Manning had two things to sell: fame and money. Surely, he figured, those would pique Vaughan’s interest. 

“Not really,” Vaughan says now with a laugh. 

He was doing just fine selling houses, well enough to drive a Jaguar, and he had plenty on his plate planning a wedding, too. But that stunning blond, his fiancée, Candy, persuaded him that it couldn’t hurt to drive down to the Sportatorium to catch some matches and see for himself. Once he did, Vaughan walked away convinced of two things: he had the physical ability to succeed and, he says, “I thought that maybe it could turn into something,” hopefully acting. That, and Fritz Von Erich strategically flashing copies of wrestler checks from a recent show that paid up to $8,000, was enough for Vaughan to sign on once Fritz informed him that they were considering placing the family name on him. 

A couple of weeks later, he quit real estate and began training. For the next two months, a battery of WCCW wrestlers worked with him in one or two training sessions per week, an hour each—45 minutes in the ring, 15 more discussing the politics and intricacies of the wrestling business.  

Vaughan, by his own admission, was still far too green for the spotlight guaranteed to materialize the moment he’d be introduced as a Von Erich. He needed to grow, and to fail, somewhere far smaller than even the tiniest shows WCCW could offer him. Places like those were in short supply by 1985, when territories were beginning to consolidate and those on the right side of the divide were landing TV deals with wider and wider reach. The best place left to hide was Pacific Northwest Wrestling, run out of Portland by a promoter named Don Owen. After working a couple of WCCW matches under a mask against wrestling legend Jake “The Snake” Roberts, Vaughan packed his bags. His progress, not a number on the calendar, would determine his return date. He imagined that would take him a couple of months. It wound up requiring the better part of a year.

“We wanted it faster than that, but it was just nerve-wracking for both sides,” Manning says. “If it failed, we have big egg on our face. And if it went well, we were heroes.”

But in August 1985, when Mike Von Erich was forced out of action with his shoulder injury and subsequent illness, Fritz could wait no longer. Vaughan wasn’t anywhere close to polished, but he’d gotten enough reps in to handle himself, eventually impressing Owen enough to be given a run as the promotion’s champion. The promoter believed in his new star’s potential, and before Vaughan headed back to Dallas that October, he says Owen was one of several in Portland who issued a warning about what he was walking into.

“Everybody told me not to go work for the Von Erichs, because it’s not going to go well for you,” he says. “Because they’re going to use you.”

What no one in Portland realized was that Vaughan was about to be presented to the world as Fritz’s family, and that Fritz was going to treat him like someone his real family depended on out of the gate. Lance Von Erich’s first bit of action took place in the main event of a sold-out show at the Cotton Bowl, where he came to Kerry and Kevin’s rescue to help them secure victory. A few weeks later, he was booked in a world title match against Flair, which ended in a no-contest. He became a fixture in the Freebirds rivalry, taking turns wrestling alongside various combinations of Kerry, Kevin, and even Mike, twice winning championships as a trio act. 
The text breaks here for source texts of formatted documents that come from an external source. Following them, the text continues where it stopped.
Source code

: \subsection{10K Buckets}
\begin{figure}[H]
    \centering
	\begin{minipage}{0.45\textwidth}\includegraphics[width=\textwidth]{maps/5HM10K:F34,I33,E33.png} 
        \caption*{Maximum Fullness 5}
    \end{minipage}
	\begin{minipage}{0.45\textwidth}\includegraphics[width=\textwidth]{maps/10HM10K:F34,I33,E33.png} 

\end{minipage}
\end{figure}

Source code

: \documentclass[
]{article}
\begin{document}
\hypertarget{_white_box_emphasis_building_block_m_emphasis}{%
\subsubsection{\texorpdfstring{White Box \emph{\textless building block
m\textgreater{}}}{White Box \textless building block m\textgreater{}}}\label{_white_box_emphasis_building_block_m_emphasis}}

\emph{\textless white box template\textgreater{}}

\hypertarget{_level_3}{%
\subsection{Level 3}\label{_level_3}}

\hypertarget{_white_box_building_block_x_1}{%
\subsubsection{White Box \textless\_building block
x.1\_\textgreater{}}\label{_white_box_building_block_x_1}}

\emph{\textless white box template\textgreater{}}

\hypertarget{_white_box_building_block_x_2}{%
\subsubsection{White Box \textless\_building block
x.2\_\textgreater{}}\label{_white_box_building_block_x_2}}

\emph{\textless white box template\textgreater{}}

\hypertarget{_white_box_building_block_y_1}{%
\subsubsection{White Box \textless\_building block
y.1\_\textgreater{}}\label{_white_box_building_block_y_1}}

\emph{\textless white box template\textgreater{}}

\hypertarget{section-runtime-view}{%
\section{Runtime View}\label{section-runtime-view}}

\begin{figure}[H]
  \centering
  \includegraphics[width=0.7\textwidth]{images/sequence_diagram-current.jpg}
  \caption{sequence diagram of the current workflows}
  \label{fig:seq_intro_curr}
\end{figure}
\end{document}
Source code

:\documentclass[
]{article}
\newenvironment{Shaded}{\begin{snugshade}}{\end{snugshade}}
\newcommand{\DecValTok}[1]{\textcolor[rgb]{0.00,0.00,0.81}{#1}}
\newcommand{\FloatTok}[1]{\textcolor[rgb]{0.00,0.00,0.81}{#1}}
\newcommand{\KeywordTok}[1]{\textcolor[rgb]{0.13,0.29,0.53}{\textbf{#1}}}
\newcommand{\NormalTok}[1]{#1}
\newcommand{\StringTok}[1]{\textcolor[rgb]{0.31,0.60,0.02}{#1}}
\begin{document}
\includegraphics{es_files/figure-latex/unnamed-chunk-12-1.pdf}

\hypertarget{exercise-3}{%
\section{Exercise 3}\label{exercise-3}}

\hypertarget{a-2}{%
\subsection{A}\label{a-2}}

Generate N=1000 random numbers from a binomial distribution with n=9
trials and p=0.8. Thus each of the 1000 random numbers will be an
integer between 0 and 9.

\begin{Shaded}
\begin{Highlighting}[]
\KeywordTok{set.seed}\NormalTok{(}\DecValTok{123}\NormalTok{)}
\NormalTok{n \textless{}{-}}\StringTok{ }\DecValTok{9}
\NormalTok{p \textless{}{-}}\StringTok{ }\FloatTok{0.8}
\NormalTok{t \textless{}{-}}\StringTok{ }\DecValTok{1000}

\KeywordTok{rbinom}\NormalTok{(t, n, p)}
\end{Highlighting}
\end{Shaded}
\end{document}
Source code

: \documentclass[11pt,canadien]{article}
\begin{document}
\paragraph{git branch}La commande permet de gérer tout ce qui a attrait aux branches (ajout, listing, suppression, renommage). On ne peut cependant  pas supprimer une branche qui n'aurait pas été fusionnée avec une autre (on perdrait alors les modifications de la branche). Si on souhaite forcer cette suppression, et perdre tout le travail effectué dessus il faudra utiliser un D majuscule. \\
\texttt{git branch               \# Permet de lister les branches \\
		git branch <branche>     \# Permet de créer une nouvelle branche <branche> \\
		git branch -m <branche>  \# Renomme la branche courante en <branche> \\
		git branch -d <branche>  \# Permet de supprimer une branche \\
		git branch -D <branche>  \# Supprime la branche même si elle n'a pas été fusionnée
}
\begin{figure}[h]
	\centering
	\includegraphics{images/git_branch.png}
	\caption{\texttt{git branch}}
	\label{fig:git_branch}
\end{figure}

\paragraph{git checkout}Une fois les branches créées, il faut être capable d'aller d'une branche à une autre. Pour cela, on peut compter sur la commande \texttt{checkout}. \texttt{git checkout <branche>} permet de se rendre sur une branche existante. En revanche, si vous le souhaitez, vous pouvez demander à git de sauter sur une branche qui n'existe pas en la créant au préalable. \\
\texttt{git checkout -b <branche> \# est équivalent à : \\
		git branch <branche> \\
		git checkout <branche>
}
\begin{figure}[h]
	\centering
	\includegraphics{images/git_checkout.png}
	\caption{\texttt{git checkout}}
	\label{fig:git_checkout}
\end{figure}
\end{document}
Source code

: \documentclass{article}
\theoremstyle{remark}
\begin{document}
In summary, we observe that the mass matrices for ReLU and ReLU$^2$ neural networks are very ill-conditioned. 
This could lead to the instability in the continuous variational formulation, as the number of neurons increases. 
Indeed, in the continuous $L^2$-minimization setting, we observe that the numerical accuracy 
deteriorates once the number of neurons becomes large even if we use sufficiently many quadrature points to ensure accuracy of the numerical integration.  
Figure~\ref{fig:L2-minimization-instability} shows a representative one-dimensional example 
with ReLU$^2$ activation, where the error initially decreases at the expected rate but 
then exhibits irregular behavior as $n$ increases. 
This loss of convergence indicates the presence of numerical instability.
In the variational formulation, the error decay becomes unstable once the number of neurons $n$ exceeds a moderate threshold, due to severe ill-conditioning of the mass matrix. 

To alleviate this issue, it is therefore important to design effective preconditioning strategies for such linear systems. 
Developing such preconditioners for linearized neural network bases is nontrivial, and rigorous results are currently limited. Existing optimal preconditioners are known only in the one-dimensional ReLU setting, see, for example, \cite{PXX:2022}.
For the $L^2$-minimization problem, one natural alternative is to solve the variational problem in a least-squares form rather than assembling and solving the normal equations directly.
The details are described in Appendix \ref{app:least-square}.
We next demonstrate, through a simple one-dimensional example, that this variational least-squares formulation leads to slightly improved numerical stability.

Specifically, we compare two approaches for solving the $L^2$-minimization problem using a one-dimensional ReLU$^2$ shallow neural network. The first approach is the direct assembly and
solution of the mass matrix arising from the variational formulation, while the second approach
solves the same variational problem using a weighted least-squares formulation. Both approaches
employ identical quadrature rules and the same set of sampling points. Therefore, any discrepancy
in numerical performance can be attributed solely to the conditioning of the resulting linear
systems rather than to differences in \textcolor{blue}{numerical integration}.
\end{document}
Most crucially, the public bought in. Crowds shrieked in delight when Cousin Lance made his way to the ring just as they would for Kerry and Kevin. Vaughan soon encountered the pandemonium of being a Von Erich around Dallas, like the steak dinner shortly after his debut that got hijacked by autograph-seekers. Manning, who oversaw WCCW merchandise, says that Vaughan’s souvenir photos sold on par with the brothers’, despite estimating that up to 40 percent of WCCW’s fans suspected Lance may not have been a true Von Erich. Sheer tribalism ensured it hardly mattered. 

“It was us against them,” Adias says. “[The fans] felt like they were part of this. So to go against it, to say, ‘Oh, that’s bullshit,’ the other person in the room with you might say, ‘Hey, shut your fucking mouth.’ You might have had a fight right there with the people you’re saying that in front of, because that’s how over they were.”

Vaughan had his missteps, too. His wrestling remained a work in progress, and while he got along so well with Kerry that they’d take their wives on double dates, he and Kevin shared a disdain for one another that never faded. Then there was the disastrous two-week tour of Japan that began when Vaughan got “really fucking drunk” before his first match on tour. He abruptly left midway through his first week, a development he claims was fueled in part by being bait-and-switched on money while also not denying how poorly he handled it. (In the aftermath, Kevin Von Erich, who was nursing a concussion, says he got out of his hospital bed and flew to Japan to fill in and uphold the family name. Vaughan, citing the account of an unnamed WCCW employee, claims that never happened. It’s one of several points of contention between the two, and likely explains why Kevin has little to say about his former stablemate.) 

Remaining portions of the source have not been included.